Full Volume Database Refresh - Part 1

Doug's Oracle Blog

  • Home
  • Papers
  • Books
  • C.V.
  • Fun
  • Oracle Blog
  • Personal Blog

Aug 4: Full Volume Database Refresh - Part 1

(... or the Refresh from Hell)

This weekend will be the final practice run (there's been one already) for a database refresh procedure I'll be working on for a further four weekends. It's a full copy of one of our production databases that forms part of a user acceptance test environment for a significant application upgrade due in the next couple of months.

Companies should run more development and test databases than production ones, to support multiple development streams and different phases of testing, such as system or user acceptance testing. Many of those databases will contain the same schema objects as production, but a tiny subset of the data. They pose an interesting challenge that I might write about one day.

But nothing is as reassuring as testing on the same database that's running in production already. It's an expensive business, of course, because you need sufficient disk space to support it and most businesses don't have 300Gb USB drives as an option. What I mean to say is that disk space isn't quite as cheap as I keep hearing because of the surrounding infrastructure and support costs. You might also want to use an identical server to run it on if you're interested in testing absolute performance. It depends on what your testing is supposed to achieve.

In this case, the main concerns relate to the data. It's a complex system and the testers need to be able to see the same data as production, which will then go through a week long flow of changes and checks and the same overnight batch runs as production. Essentially, the testers will simulate 'a week in the life' of this system.

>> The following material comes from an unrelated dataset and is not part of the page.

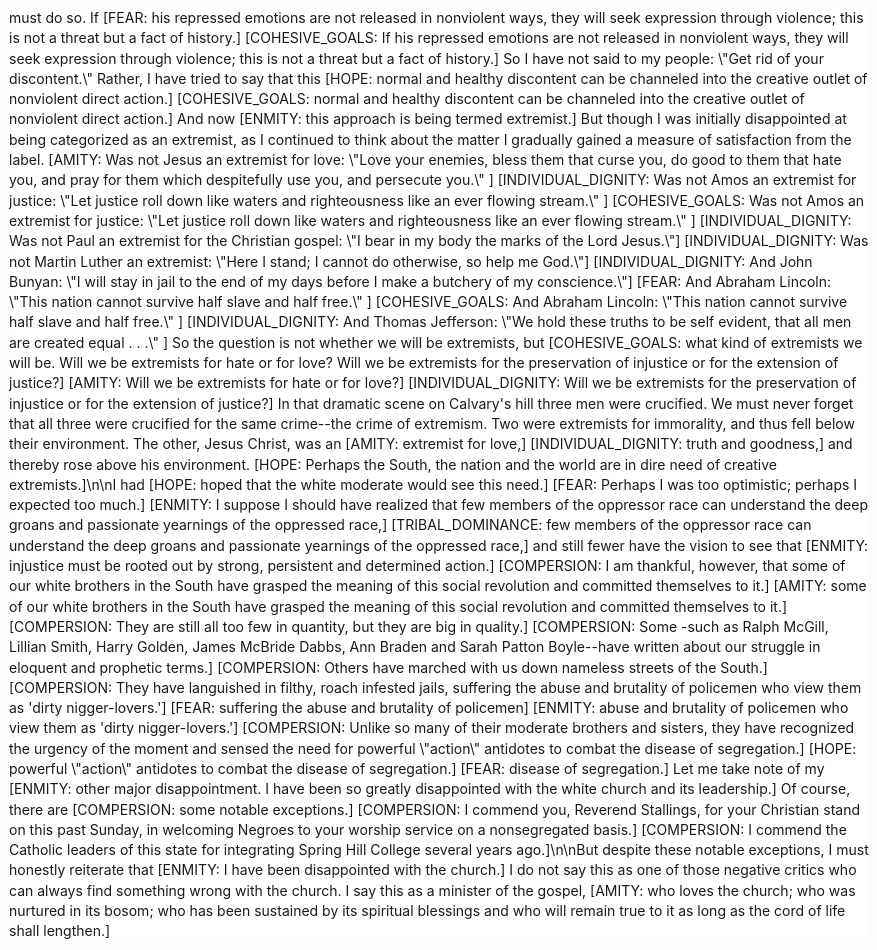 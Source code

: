 must do so. If [FEAR: his repressed emotions are not released in nonviolent ways, they will seek expression through violence; this is not a threat but a fact of history.] [COHESIVE_GOALS: If his repressed emotions are not released in nonviolent ways, they will seek expression through violence; this is not a threat but a fact of history.] So I have not said to my people: \\\"Get rid of your discontent.\\\" Rather, I have tried to say that this [HOPE: normal and healthy discontent can be channeled into the creative outlet of nonviolent direct action.] [COHESIVE_GOALS: normal and healthy discontent can be channeled into the creative outlet of nonviolent direct action.] And now [ENMITY: this approach is being termed extremist.] But though I was initially disappointed at being categorized as an extremist, as I continued to think about the matter I gradually gained a measure of satisfaction from the label. [AMITY: Was not Jesus an extremist for love: \\\"Love your enemies, bless them that curse you, do good to them that hate you, and pray for them which despitefully use you, and persecute you.\\\" ] [INDIVIDUAL_DIGNITY: Was not Amos an extremist for justice: \\\"Let justice roll down like waters and righteousness like an ever flowing stream.\\\" ] [COHESIVE_GOALS: Was not Amos an extremist for justice: \\\"Let justice roll down like waters and righteousness like an ever flowing stream.\\\" ] [INDIVIDUAL_DIGNITY: Was not Paul an extremist for the Christian gospel: \\\"I bear in my body the marks of the Lord Jesus.\\\"] [INDIVIDUAL_DIGNITY: Was not Martin Luther an extremist: \\\"Here I stand; I cannot do otherwise, so help me God.\\\"] [INDIVIDUAL_DIGNITY: And John Bunyan: \\\"I will stay in jail to the end of my days before I make a butchery of my conscience.\\\"] [FEAR: And Abraham Lincoln: \\\"This nation cannot survive half slave and half free.\\\" ] [COHESIVE_GOALS: And Abraham Lincoln: \\\"This nation cannot survive half slave and half free.\\\" ] [INDIVIDUAL_DIGNITY: And Thomas Jefferson: \\\"We hold these truths to be self evident, that all men are created equal . . .\\\" ] So the question is not whether we will be extremists, but [COHESIVE_GOALS: what kind of extremists we will be. Will we be extremists for hate or for love? Will we be extremists for the preservation of injustice or for the extension of justice?] [AMITY: Will we be extremists for hate or for love?] [INDIVIDUAL_DIGNITY: Will we be extremists for the preservation of injustice or for the extension of justice?] In that dramatic scene on Calvary's hill three men were crucified. We must never forget that all three were crucified for the same crime--the crime of extremism. Two were extremists for immorality, and thus fell below their environment. The other, Jesus Christ, was an [AMITY: extremist for love,] [INDIVIDUAL_DIGNITY: truth and goodness,] and thereby rose above his environment. [HOPE: Perhaps the South, the nation and the world are in dire need of creative extremists.]\n\nI had [HOPE: hoped that the white moderate would see this need.] [FEAR: Perhaps I was too optimistic; perhaps I expected too much.] [ENMITY: I suppose I should have realized that few members of the oppressor race can understand the deep groans and passionate yearnings of the oppressed race,] [TRIBAL_DOMINANCE: few members of the oppressor race can understand the deep groans and passionate yearnings of the oppressed race,] and still fewer have the vision to see that [ENMITY: injustice must be rooted out by strong, persistent and determined action.] [COMPERSION: I am thankful, however, that some of our white brothers in the South have grasped the meaning of this social revolution and committed themselves to it.] [AMITY: some of our white brothers in the South have grasped the meaning of this social revolution and committed themselves to it.] [COMPERSION: They are still all too few in quantity, but they are big in quality.] [COMPERSION: Some -such as Ralph McGill, Lillian Smith, Harry Golden, James McBride Dabbs, Ann Braden and Sarah Patton Boyle--have written about our struggle in eloquent and prophetic terms.] [COMPERSION: Others have marched with us down nameless streets of the South.] [COMPERSION: They have languished in filthy, roach infested jails, suffering the abuse and brutality of policemen who view them as 'dirty nigger-lovers.'] [FEAR: suffering the abuse and brutality of policemen] [ENMITY: abuse and brutality of policemen who view them as 'dirty nigger-lovers.'] [COMPERSION: Unlike so many of their moderate brothers and sisters, they have recognized the urgency of the moment and sensed the need for powerful \\\"action\\\" antidotes to combat the disease of segregation.] [HOPE: powerful \\\"action\\\" antidotes to combat the disease of segregation.] [FEAR: disease of segregation.] Let me take note of my [ENMITY: other major disappointment. I have been so greatly disappointed with the white church and its leadership.] Of course, there are [COMPERSION: some notable exceptions.] [COMPERSION: I commend you, Reverend Stallings, for your Christian stand on this past Sunday, in welcoming Negroes to your worship service on a nonsegregated basis.] [COMPERSION: I commend the Catholic leaders of this state for integrating Spring Hill College several years ago.]\n\nBut despite these notable exceptions, I must honestly reiterate that [ENMITY: I have been disappointed with the church.] I do not say this as one of those negative critics who can always find something wrong with the church. I say this as a minister of the gospel, [AMITY: who loves the church; who was nurtured in its bosom; who has been sustained by its spiritual blessings and who will remain true to it as long as the cord of life shall lengthen.]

I said earlier that this test database will form 'part of' a UAT environment, and that's adds a little to the complexity. Is it just me or does everyone want to design applications these days to use as many different databases, all talking to each other as possible? I strongly suspect the hands of architects here ;-) Might it be for performance reasons? Probably not when all of the databases sit on the same server! I don't know why, but I'm seeing this approach used more often. In this case, the test database is going to be co-operating with at least three other databases. However, we don't want most of those other databases to be refreshed, just the main one and another SQL Server database that the new application uses!

OK, down to business and the point of this blog. I'm not going to give you all of the details of a client's process, but let me higlight some of the main stages, challenges and possible solutions. I think this is fairly typical of other refresh procedures I've seen at other sites.

Copying the Data
We need the production data to appear in our full-volume test database. This can be the most time-consuming process (4 hours in our case), but it depends on what approach you take.

- Export the production data and import it into test. This is the most prone to failure and probably the slowest solution, even with Data Pump (which we can't use - this is a 9i database). It does have certain benefits, that will appear later in this discussion, but isn't a sensible option for large databases in my view. The database we're working on is around 140GB. Not too large by today's standards, but a little tricky to handle with exports. However, exports have been used for this refresh in the past, and I pity the poor DBA who had to do them!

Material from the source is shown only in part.